ABOUT THIS EXERCISE — With the pictures left out, restate every entry word for word.

TASK MATERIAL —
+-------+

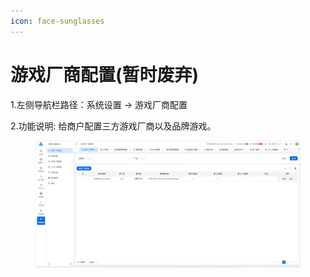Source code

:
 ```yaml
---
icon: face-sunglasses
---
```


# 游戏厂商配置(暂时废弃)

1.左侧导航栏路径：系统设置 → 游戏厂商配置

2.功能说明: 给商户配置三方游戏厂商以及品牌游戏。

<figure><img src="../.gitbook/assets/image (261).png" alt=""><figcaption></figcaption></figure>
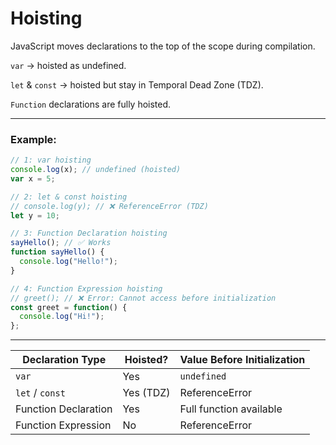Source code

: 
# Hoisting

JavaScript moves declarations to the top of the scope during compilation.

`var` → hoisted as undefined.

`let` & `const` → hoisted but stay in Temporal Dead Zone (TDZ).

`Function` declarations are fully hoisted.

---

### Example:
```js
// 1: var hoisting
console.log(x); // undefined (hoisted)
var x = 5;

// 2: let & const hoisting
// console.log(y); // ❌ ReferenceError (TDZ)
let y = 10;

// 3: Function Declaration hoisting
sayHello(); // ✅ Works
function sayHello() {
  console.log("Hello!");
}

// 4: Function Expression hoisting
// greet(); // ❌ Error: Cannot access before initialization
const greet = function() {
  console.log("Hi!");
};
```
---

| Declaration Type     | Hoisted? | Value Before Initialization |
|-----------------------|----------|-----------------------------|
| `var`                | Yes      | `undefined` |
| `let` / `const`      | Yes (TDZ)| ReferenceError |
| Function Declaration | Yes      | Full function available |
| Function Expression  | No       | ReferenceError |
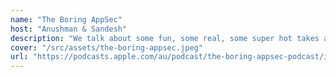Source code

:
 ```yaml
---
name: "The Boring AppSec"
host: "Anushman & Sandesh"
description: "We talk about some fun, some real, some super hot takes about all things security."
cover: "/src/assets/the-boring-appsec.jpeg"
url: "https://podcasts.apple.com/au/podcast/the-boring-appsec-podcast/id1734293204"
---
```

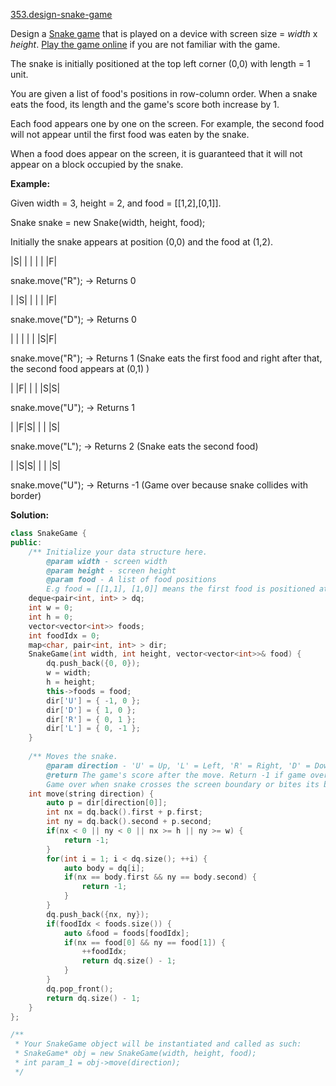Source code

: [353.design-snake-game](https://leetcode.com/problems/design-snake-game/)  

Design a [Snake game](https://en.wikipedia.org/wiki/Snake_(video_game)) that is played on a device with screen size = _width_ x _height_. [Play the game online](http://patorjk.com/games/snake/) if you are not familiar with the game.

The snake is initially positioned at the top left corner (0,0) with length = 1 unit.

You are given a list of food's positions in row-column order. When a snake eats the food, its length and the game's score both increase by 1.

Each food appears one by one on the screen. For example, the second food will not appear until the first food was eaten by the snake.

When a food does appear on the screen, it is guaranteed that it will not appear on a block occupied by the snake.

**Example:**

Given width = 3, height = 2, and food = \[\[1,2\],\[0,1\]\].

Snake snake = new Snake(width, height, food);

Initially the snake appears at position (0,0) and the food at (1,2).

|S| | |
| | |F|

snake.move("R"); -> Returns 0

| |S| |
| | |F|

snake.move("D"); -> Returns 0

| | | |
| |S|F|

snake.move("R"); -> Returns 1 (Snake eats the first food and right after that, the second food appears at (0,1) )

| |F| |
| |S|S|

snake.move("U"); -> Returns 1

| |F|S|
| | |S|

snake.move("L"); -> Returns 2 (Snake eats the second food)

| |S|S|
| | |S|

snake.move("U"); -> Returns -1 (Game over because snake collides with border)  



**Solution:**  

```cpp
class SnakeGame {
public:
    /** Initialize your data structure here.
        @param width - screen width
        @param height - screen height 
        @param food - A list of food positions
        E.g food = [[1,1], [1,0]] means the first food is positioned at [1,1], the second is at [1,0]. */
    deque<pair<int, int> > dq;
    int w = 0;
    int h = 0;
    vector<vector<int>> foods;
    int foodIdx = 0;
    map<char, pair<int, int> > dir;
    SnakeGame(int width, int height, vector<vector<int>>& food) {
        dq.push_back({0, 0});
        w = width;
        h = height;
        this->foods = food;
        dir['U'] = { -1, 0 };
        dir['D'] = { 1, 0 };
        dir['R'] = { 0, 1 };
        dir['L'] = { 0, -1 };
    }
    
    /** Moves the snake.
        @param direction - 'U' = Up, 'L' = Left, 'R' = Right, 'D' = Down 
        @return The game's score after the move. Return -1 if game over. 
        Game over when snake crosses the screen boundary or bites its body. */
    int move(string direction) {
        auto p = dir[direction[0]];
        int nx = dq.back().first + p.first;
        int ny = dq.back().second + p.second;
        if(nx < 0 || ny < 0 || nx >= h || ny >= w) {
            return -1;
        }
        for(int i = 1; i < dq.size(); ++i) {
            auto body = dq[i];
            if(nx == body.first && ny == body.second) {
                return -1;
            }
        }
        dq.push_back({nx, ny});
        if(foodIdx < foods.size()) {
            auto &food = foods[foodIdx];
            if(nx == food[0] && ny == food[1]) {
                ++foodIdx;
                return dq.size() - 1;
            }
        }
        dq.pop_front();
        return dq.size() - 1;
    }
};

/**
 * Your SnakeGame object will be instantiated and called as such:
 * SnakeGame* obj = new SnakeGame(width, height, food);
 * int param_1 = obj->move(direction);
 */
```
      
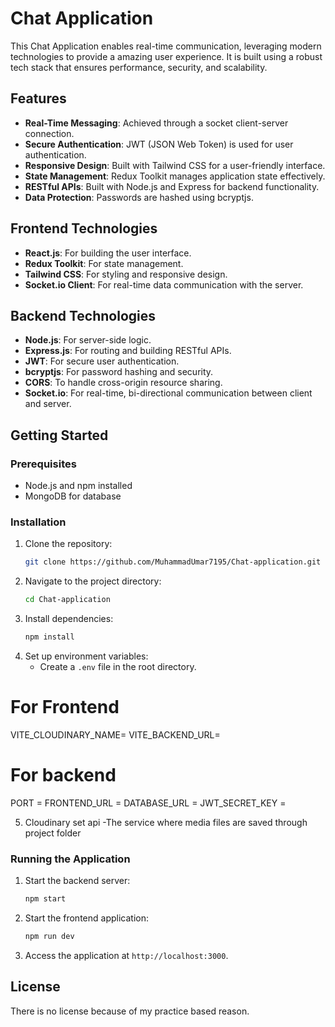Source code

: # Chat Application

This Chat Application enables real-time communication, leveraging modern technologies to provide a amazing user experience. It is built using a robust tech stack that ensures performance, security, and scalability.

## Features
- **Real-Time Messaging**: Achieved through a socket client-server connection.
- **Secure Authentication**: JWT (JSON Web Token) is used for user authentication.
- **Responsive Design**: Built with Tailwind CSS for a user-friendly interface.
- **State Management**: Redux Toolkit manages application state effectively.
- **RESTful APIs**: Built with Node.js and Express for backend functionality.
- **Data Protection**: Passwords are hashed using bcryptjs.

## Frontend Technologies
- **React.js**: For building the user interface.
- **Redux Toolkit**: For state management.
- **Tailwind CSS**: For styling and responsive design.
- **Socket.io Client**: For real-time data communication with the server.

## Backend Technologies
- **Node.js**: For server-side logic.
- **Express.js**: For routing and building RESTful APIs.
- **JWT**: For secure user authentication.
- **bcryptjs**: For password hashing and security.
- **CORS**: To handle cross-origin resource sharing.
- **Socket.io**: For real-time, bi-directional communication between client and server.

## Getting Started

### Prerequisites
- Node.js and npm installed
- MongoDB for database

### Installation
1. Clone the repository:
   ```bash
   git clone https://github.com/MuhammadUmar7195/Chat-application.git
   ```
2. Navigate to the project directory:
   ```bash
   cd Chat-application
   ```
3. Install dependencies:
   ```bash
   npm install
   ```
4. Set up environment variables:
   - Create a `.env` file in the root directory.
  
  
# For Frontend
VITE_CLOUDINARY_NAME=
VITE_BACKEND_URL= 
# For backend
PORT =
FRONTEND_URL =
DATABASE_URL =
JWT_SECRET_KEY = 

5. Cloudinary set api
   -The service where media files are saved through project folder

### Running the Application
1. Start the backend server:
   ```bash
   npm start
   ```
2. Start the frontend application:
   ```bash
   npm run dev
   ```
3. Access the application at `http://localhost:3000`.

## License
There is no license because of my practice based reason.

+-------+

SOLUTION TO THIS TASK —
Source code

:
 ```yaml
---
icon: face-sunglasses
---
```


# 游戏厂商配置(暂时废弃)

1.左侧导航栏路径：系统设置 → 游戏厂商配置

2.功能说明: 给商户配置三方游戏厂商以及品牌游戏。

<figure><img src="../.gitbook/assets/image (261).png" alt=""><figcaption></figcaption></figure>
Source code

: 
# Hoisting

JavaScript moves declarations to the top of the scope during compilation.

`var` → hoisted as undefined.

`let` & `const` → hoisted but stay in Temporal Dead Zone (TDZ).

`Function` declarations are fully hoisted.

---

### Example:
```js
// 1: var hoisting
console.log(x); // undefined (hoisted)
var x = 5;

// 2: let & const hoisting
// console.log(y); // ❌ ReferenceError (TDZ)
let y = 10;

// 3: Function Declaration hoisting
sayHello(); // ✅ Works
function sayHello() {
  console.log("Hello!");
}

// 4: Function Expression hoisting
// greet(); // ❌ Error: Cannot access before initialization
const greet = function() {
  console.log("Hi!");
};
```
---

| Declaration Type     | Hoisted? | Value Before Initialization |
|-----------------------|----------|-----------------------------|
| `var`                | Yes      | `undefined` |
| `let` / `const`      | Yes (TDZ)| ReferenceError |
| Function Declaration | Yes      | Full function available |
| Function Expression  | No       | ReferenceError |
Source code

:
 ```yaml
---
name: "The Boring AppSec"
host: "Anushman & Sandesh"
description: "We talk about some fun, some real, some super hot takes about all things security."
cover: "/src/assets/the-boring-appsec.jpeg"
url: "https://podcasts.apple.com/au/podcast/the-boring-appsec-podcast/id1734293204"
---
```

Source code

: [353.design-snake-game](https://leetcode.com/problems/design-snake-game/)  

Design a [Snake game](https://en.wikipedia.org/wiki/Snake_(video_game)) that is played on a device with screen size = _width_ x _height_. [Play the game online](http://patorjk.com/games/snake/) if you are not familiar with the game.

The snake is initially positioned at the top left corner (0,0) with length = 1 unit.

You are given a list of food's positions in row-column order. When a snake eats the food, its length and the game's score both increase by 1.

Each food appears one by one on the screen. For example, the second food will not appear until the first food was eaten by the snake.

When a food does appear on the screen, it is guaranteed that it will not appear on a block occupied by the snake.

**Example:**

Given width = 3, height = 2, and food = \[\[1,2\],\[0,1\]\].

Snake snake = new Snake(width, height, food);

Initially the snake appears at position (0,0) and the food at (1,2).

|S| | |
| | |F|

snake.move("R"); -> Returns 0

| |S| |
| | |F|

snake.move("D"); -> Returns 0

| | | |
| |S|F|

snake.move("R"); -> Returns 1 (Snake eats the first food and right after that, the second food appears at (0,1) )

| |F| |
| |S|S|

snake.move("U"); -> Returns 1

| |F|S|
| | |S|

snake.move("L"); -> Returns 2 (Snake eats the second food)

| |S|S|
| | |S|

snake.move("U"); -> Returns -1 (Game over because snake collides with border)  



**Solution:**  

```cpp
class SnakeGame {
public:
    /** Initialize your data structure here.
        @param width - screen width
        @param height - screen height 
        @param food - A list of food positions
        E.g food = [[1,1], [1,0]] means the first food is positioned at [1,1], the second is at [1,0]. */
    deque<pair<int, int> > dq;
    int w = 0;
    int h = 0;
    vector<vector<int>> foods;
    int foodIdx = 0;
    map<char, pair<int, int> > dir;
    SnakeGame(int width, int height, vector<vector<int>>& food) {
        dq.push_back({0, 0});
        w = width;
        h = height;
        this->foods = food;
        dir['U'] = { -1, 0 };
        dir['D'] = { 1, 0 };
        dir['R'] = { 0, 1 };
        dir['L'] = { 0, -1 };
    }
    
    /** Moves the snake.
        @param direction - 'U' = Up, 'L' = Left, 'R' = Right, 'D' = Down 
        @return The game's score after the move. Return -1 if game over. 
        Game over when snake crosses the screen boundary or bites its body. */
    int move(string direction) {
        auto p = dir[direction[0]];
        int nx = dq.back().first + p.first;
        int ny = dq.back().second + p.second;
        if(nx < 0 || ny < 0 || nx >= h || ny >= w) {
            return -1;
        }
        for(int i = 1; i < dq.size(); ++i) {
            auto body = dq[i];
            if(nx == body.first && ny == body.second) {
                return -1;
            }
        }
        dq.push_back({nx, ny});
        if(foodIdx < foods.size()) {
            auto &food = foods[foodIdx];
            if(nx == food[0] && ny == food[1]) {
                ++foodIdx;
                return dq.size() - 1;
            }
        }
        dq.pop_front();
        return dq.size() - 1;
    }
};

/**
 * Your SnakeGame object will be instantiated and called as such:
 * SnakeGame* obj = new SnakeGame(width, height, food);
 * int param_1 = obj->move(direction);
 */
```
      
Source code

: # Chat Application

This Chat Application enables real-time communication, leveraging modern technologies to provide a amazing user experience. It is built using a robust tech stack that ensures performance, security, and scalability.

## Features
- **Real-Time Messaging**: Achieved through a socket client-server connection.
- **Secure Authentication**: JWT (JSON Web Token) is used for user authentication.
- **Responsive Design**: Built with Tailwind CSS for a user-friendly interface.
- **State Management**: Redux Toolkit manages application state effectively.
- **RESTful APIs**: Built with Node.js and Express for backend functionality.
- **Data Protection**: Passwords are hashed using bcryptjs.

## Frontend Technologies
- **React.js**: For building the user interface.
- **Redux Toolkit**: For state management.
- **Tailwind CSS**: For styling and responsive design.
- **Socket.io Client**: For real-time data communication with the server.

## Backend Technologies
- **Node.js**: For server-side logic.
- **Express.js**: For routing and building RESTful APIs.
- **JWT**: For secure user authentication.
- **bcryptjs**: For password hashing and security.
- **CORS**: To handle cross-origin resource sharing.
- **Socket.io**: For real-time, bi-directional communication between client and server.

## Getting Started

### Prerequisites
- Node.js and npm installed
- MongoDB for database

### Installation
1. Clone the repository:
   ```bash
   git clone https://github.com/MuhammadUmar7195/Chat-application.git
   ```
2. Navigate to the project directory:
   ```bash
   cd Chat-application
   ```
3. Install dependencies:
   ```bash
   npm install
   ```
4. Set up environment variables:
   - Create a `.env` file in the root directory.
  
  
# For Frontend
VITE_CLOUDINARY_NAME=
VITE_BACKEND_URL= 
# For backend
PORT =
FRONTEND_URL =
DATABASE_URL =
JWT_SECRET_KEY = 

5. Cloudinary set api
   -The service where media files are saved through project folder

### Running the Application
1. Start the backend server:
   ```bash
   npm start
   ```
2. Start the frontend application:
   ```bash
   npm run dev
   ```
3. Access the application at `http://localhost:3000`.

## License
There is no license because of my practice based reason.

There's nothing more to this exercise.